Now `pythonradex` is faster by a factor of roughly 7.

## Model grid

Finally, let's compare the performance when calculating a grid of models.

In [11]:
nH2_grid = np.logspace(3, 7, 10) * constants.centi**-3
Tkin_grid = np.logspace(1, np.log10(300), 10)
N_grid = np.logspace(13, 18, 10) * constants.centi**-2


def get_collider_densities(nH2):
    # assume thermal ortho/para ratio
    return {"ortho-H2": nH2 * 3 / 4, "para-H2": nH2 / 4}

### `RADEX`

In [12]:
start = time.time()
for nH2 in nH2_grid:
    collider_densities = get_collider_densities(nH2=nH2)
    for Tkin in Tkin_grid:
        for N in N_grid:
            RADEX_wrapper.run(
                datafilename=datafilename,
                collider_densities=collider_densities,
                Tkin=Tkin,
                T_background=T_background,
                N=N,
                width_v=width_v,
                input_filepath=input_filepath,
                output_filepath=output_filepath,
            )
end = time.time()
radex_grid_time = end - start
print(f"grid calculation (RADEX): {radex_grid_time:.2g} s")

Note: The following floating-point exceptions are signalling: IEEE_INVALID_FLAG
Note: The following floating-point exceptions are signalling: IEEE_INVALID_FLAG
Note: The following floating-point exceptions are signalling: IEEE_INVALID_FLAG
Note: The following floating-point exceptions are signalling: IEEE_INVALID_FLAG
Note: The following floating-point exceptions are signalling: IEEE_INVALID_FLAG
Note: The following floating-point exceptions are signalling: IEEE_INVALID_FLAG
Note: The following floating-point exceptions are signalling: IEEE_INVALID_FLAG
Note: The following floating-point exceptions are signalling: IEEE_INVALID_FLAG
Note: The following floating-point exceptions are signalling: IEEE_INVALID_FLAG
Note: The following floating-point exceptions are signalling: IEEE_INVALID_FLAG
Note: The following floating-point exceptions are signalling: IEEE_INVALID_FLAG
Note: The following floating-point exceptions are signalling: IEEE_INVALID_FLAG
Note: The following floating-point excep

grid calculation (RADEX): 53 s


### `pythonradex`

We optimize the performance by putting column density in the innermost loop, since updating column density is less expensive compared to collider density or kinetic temperature.
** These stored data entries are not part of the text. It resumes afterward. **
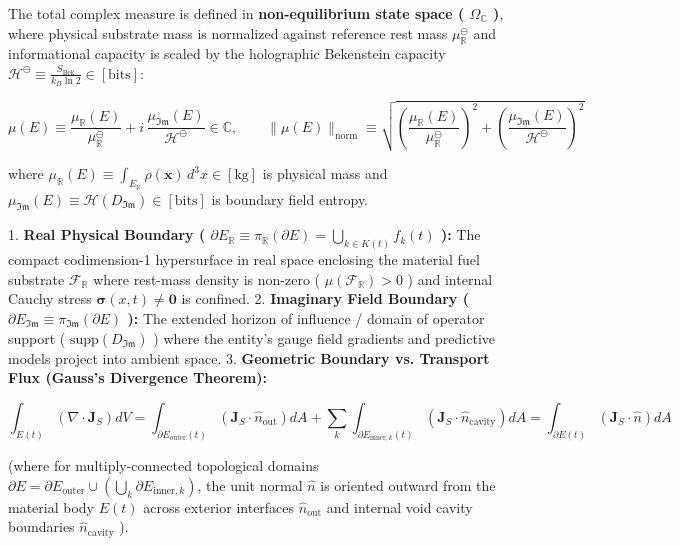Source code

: \documentclass[11pt,a4paper]{article}
\theoremstyle{definition}\newtheorem{definition}{Definition}
\theoremstyle{remark}\newtheorem{remark}{Remark}
\begin{document}
The total complex measure is defined in \textbf{non-equilibrium state space ( $\Omega_{\mathbb{C}}$ )}, where physical substrate mass is normalized against reference rest mass $\mu_{\mathbb{R}}^\ominus$ and informational capacity is scaled by the holographic Bekenstein capacity $\mathcal{H}^\ominus \equiv \frac{S_{\text{Bek}}}{k_B \ln 2} \in [\mathrm{bits}]$:


\begin{equation}
\boxed{\mu(E) \equiv \frac{\mu_{\mathbb{R}}(E)}{\mu_{\mathbb{R}}^\ominus} + i \, \frac{\mu_{\mathfrak{Im}}(E)}{\mathcal{H}^\ominus} \in \mathbb{C}, \qquad \|\mu(E)\|_{\text{norm}} \equiv \sqrt{\left(\frac{\mu_{\mathbb{R}}(E)}{\mu_{\mathbb{R}}^\ominus}\right)^2 + \left(\frac{\mu_{\mathfrak{Im}}(E)}{\mathcal{H}^\ominus}\right)^2}}
\end{equation}


where $\mu_{\mathbb{R}}(E) \equiv \int_{E_{\mathbb{R}}} \rho(\mathbf{x}) \, d^3x \in [\mathrm{kg}]$ is physical mass and $\mu_{\mathfrak{Im}}(E) \equiv \mathcal{H}(D_{\mathfrak{Im}}) \in [\mathrm{bits}]$ is boundary field entropy.

1. \textbf{Real Physical Boundary ( $\partial E_{\mathbb{R}} \equiv \pi_{\mathbb{R}}(\partial E) = \bigcup_{k \in K(t)} f_k(t)$ ):}
The compact codimension-1 hypersurface in real space enclosing the material fuel substrate $\mathcal{F}_{\mathbb{R}}$ where rest-mass density is non-zero ( $\mu(\mathcal{F}_{\mathbb{R}}) > 0$ ) and internal Cauchy stress $\boldsymbol{\sigma}(x, t) \neq \mathbf{0}$ is confined.
2. \textbf{Imaginary Field Boundary ( $\partial E_{\mathfrak{Im}} \equiv \pi_{\mathfrak{Im}}(\partial E)$ ):}
The extended horizon of influence / domain of operator support ( $\text{supp}(D_{\mathfrak{Im}})$ ) where the entity's gauge field gradients and predictive models project into ambient space.
3. \textbf{Geometric Boundary vs. Transport Flux (Gauss's Divergence Theorem):}


\begin{equation}
\boxed{\int_{E(t)} \left( \nabla \cdot \mathbf{J}_S \right) dV = \int_{\partial E_{\text{outer}}(t)} \left( \mathbf{J}_S \cdot \hat{n}_{\text{out}} \right) dA + \sum_k \int_{\partial E_{\text{inner}, k}(t)} \left( \mathbf{J}_S \cdot \hat{n}_{\text{cavity}} \right) dA = \int_{\partial E(t)} \left( \mathbf{J}_S \cdot \hat{n} \right) dA}
\end{equation}


(where for multiply-connected topological domains $\partial E = \partial E_{\text{outer}} \cup (\bigcup_k \partial E_{\text{inner}, k})$, the unit normal $\hat{n}$ is oriented outward from the material body $E(t)$ across exterior interfaces $\hat{n}_{\text{out}}$ and internal void cavity boundaries $\hat{n}_{\text{cavity}}$ ).
\end{document}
However, one may verify that in this particular case, it doesn't change anything (i.e. putting column density in the outermost loop does not affect performance negatively). Noet that the method `update_parameters` only updates those parameters that are different from the current parameters.

In [13]:
start = time.time()
source = radiative_transfer.Source(**source_kwargs, warn_negative_tau=False)
# update the parameters outside the loop so that
# inside the loop we don't need to update ext_background,
# T_dust and tau_dust anymore (in this particular case, it does not change
# the performance though)
source.update_parameters(**update_kwargs)

for nH2 in nH2_grid:
    collider_densities = get_collider_densities(nH2=nH2)
    for Tkin in Tkin_grid:
        for N in N_grid:
            source.update_parameters(
                collider_densities=collider_densities, Tkin=Tkin, N=N
            )
            source.solve_radiative_transfer()
            source.frequency_integrated_emission(
                output_type="flux", solid_angle=1, transitions=None
            )
end = time.time()
duration = end - start
print(f"grid calculation (RADEX): {duration:.2g} s")
print(f"grid calculation time ratio RADEX/pythonradex: {radex_grid_time/duration:.3g}")

grid calculation (RADEX): 5.7 s
grid calculation time ratio RADEX/pythonradex: 9.45


`pythonradex` calculates the grid roughly 10 times faster than `RADEX`.